NavList:
A Community Devoted to the Preservation and Practice of Celestial Navigation and Other Methods of Traditional Wayfinding
From: Adrian F
Date: 2025 Dec 27, 16:12 -0800
Hello David,
I am sure this is only a sideline to your conclusions about the placement of the year-markings on your calendar-disc, but it It seems to me now that the selection of the 1995-2034 range was a slightly unfortunate marketing choice, which led to it being a bit compromised even before the year-markings were put on it.
I am assuming there are 21 segments on the under-plate carrying both the year-markings and the days of the week markings (fig.1 attached).
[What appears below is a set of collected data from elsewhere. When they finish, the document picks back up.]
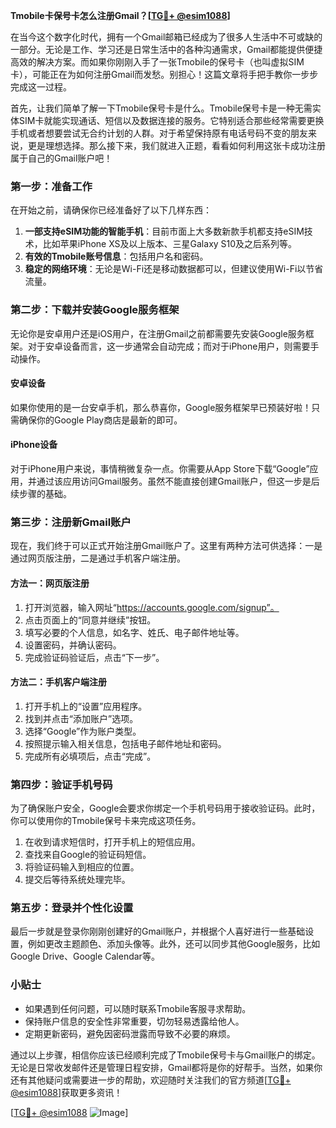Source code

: **Tmobile卡保号卡怎么注册Gmail？[[TG💪+ @esim1088](https://t.me/s/esim1088)]**

在当今这个数字化时代，拥有一个Gmail邮箱已经成为了很多人生活中不可或缺的一部分。无论是工作、学习还是日常生活中的各种沟通需求，Gmail都能提供便捷高效的解决方案。而如果你刚刚入手了一张Tmobile的保号卡（也叫虚拟SIM卡），可能正在为如何注册Gmail而发愁。别担心！这篇文章将手把手教你一步步完成这一过程。

首先，让我们简单了解一下Tmobile保号卡是什么。Tmobile保号卡是一种无需实体SIM卡就能实现通话、短信以及数据连接的服务。它特别适合那些经常需要更换手机或者想要尝试无合约计划的人群。对于希望保持原有电话号码不变的朋友来说，更是理想选择。那么接下来，我们就进入正题，看看如何利用这张卡成功注册属于自己的Gmail账户吧！

### 第一步：准备工作

在开始之前，请确保你已经准备好了以下几样东西：
1. **一部支持eSIM功能的智能手机**：目前市面上大多数新款手机都支持eSIM技术，比如苹果iPhone XS及以上版本、三星Galaxy S10及之后系列等。
2. **有效的Tmobile账号信息**：包括用户名和密码。
3. **稳定的网络环境**：无论是Wi-Fi还是移动数据都可以，但建议使用Wi-Fi以节省流量。

### 第二步：下载并安装Google服务框架

无论你是安卓用户还是iOS用户，在注册Gmail之前都需要先安装Google服务框架。对于安卓设备而言，这一步通常会自动完成；而对于iPhone用户，则需要手动操作。

#### 安卓设备
如果你使用的是一台安卓手机，那么恭喜你，Google服务框架早已预装好啦！只需确保你的Google Play商店是最新的即可。

#### iPhone设备
对于iPhone用户来说，事情稍微复杂一点。你需要从App Store下载“Google”应用，并通过该应用访问Gmail服务。虽然不能直接创建Gmail账户，但这一步是后续步骤的基础。

### 第三步：注册新Gmail账户

现在，我们终于可以正式开始注册Gmail账户了。这里有两种方法可供选择：一是通过网页版注册，二是通过手机客户端注册。

#### 方法一：网页版注册
1. 打开浏览器，输入网址“https://accounts.google.com/signup”。
2. 点击页面上的“同意并继续”按钮。
3. 填写必要的个人信息，如名字、姓氏、电子邮件地址等。
4. 设置密码，并确认密码。
5. 完成验证码验证后，点击“下一步”。

#### 方法二：手机客户端注册
1. 打开手机上的“设置”应用程序。
2. 找到并点击“添加账户”选项。
3. 选择“Google”作为账户类型。
4. 按照提示输入相关信息，包括电子邮件地址和密码。
5. 完成所有必填项后，点击“完成”。

### 第四步：验证手机号码

为了确保账户安全，Google会要求你绑定一个手机号码用于接收验证码。此时，你可以使用你的Tmobile保号卡来完成这项任务。

1. 在收到请求短信时，打开手机上的短信应用。
2. 查找来自Google的验证码短信。
3. 将验证码输入到相应的位置。
4. 提交后等待系统处理完毕。

### 第五步：登录并个性化设置

最后一步就是登录你刚刚创建好的Gmail账户，并根据个人喜好进行一些基础设置，例如更改主题颜色、添加头像等。此外，还可以同步其他Google服务，比如Google Drive、Google Calendar等。

### 小贴士

- 如果遇到任何问题，可以随时联系Tmobile客服寻求帮助。
- 保持账户信息的安全性非常重要，切勿轻易透露给他人。
- 定期更新密码，避免因密码泄露而导致不必要的麻烦。

通过以上步骤，相信你应该已经顺利完成了Tmobile保号卡与Gmail账户的绑定。无论是日常收发邮件还是管理日程安排，Gmail都将是你的好帮手。当然，如果你还有其他疑问或需要进一步的帮助，欢迎随时关注我们的官方频道[[TG💪+ @esim1088](https://t.me/s/esim1088)]获取更多资讯！

[[TG💪+ @esim1088](https://t.me/s/esim1088) ![Image](https://i.postimg.cc/4NQfJmqS/Snipaste-2025-05-13-00-14-12.png)]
If that is the case, I don’t think it could have been made completely accurate for the 1995-2034 period. MS Excel shows me there are seven years in that period having a common-calendar for the March to December period. The design can only deal with six of these (assuming there are to be two years listed in each of three segments), so it looks as though one year would inevitably have been in error.
If the manufacturer had selected a 40-year range starting from 1994 or 1996 instead of 1995, the above situation of seven years of common calendars would not have arisen and I think then the disc could have been made completely accurately. Fig. 2 attached shows markings that were generated in Excel for a 1996-2035 disc, that range not having a “seven-year” problem.
I acknowledge that in the mid-1990’s the manufacturer of this type of calendar maybe faced a rather more tedious process in getting all the design right than the wide availability of software such as MS Excel offers us now.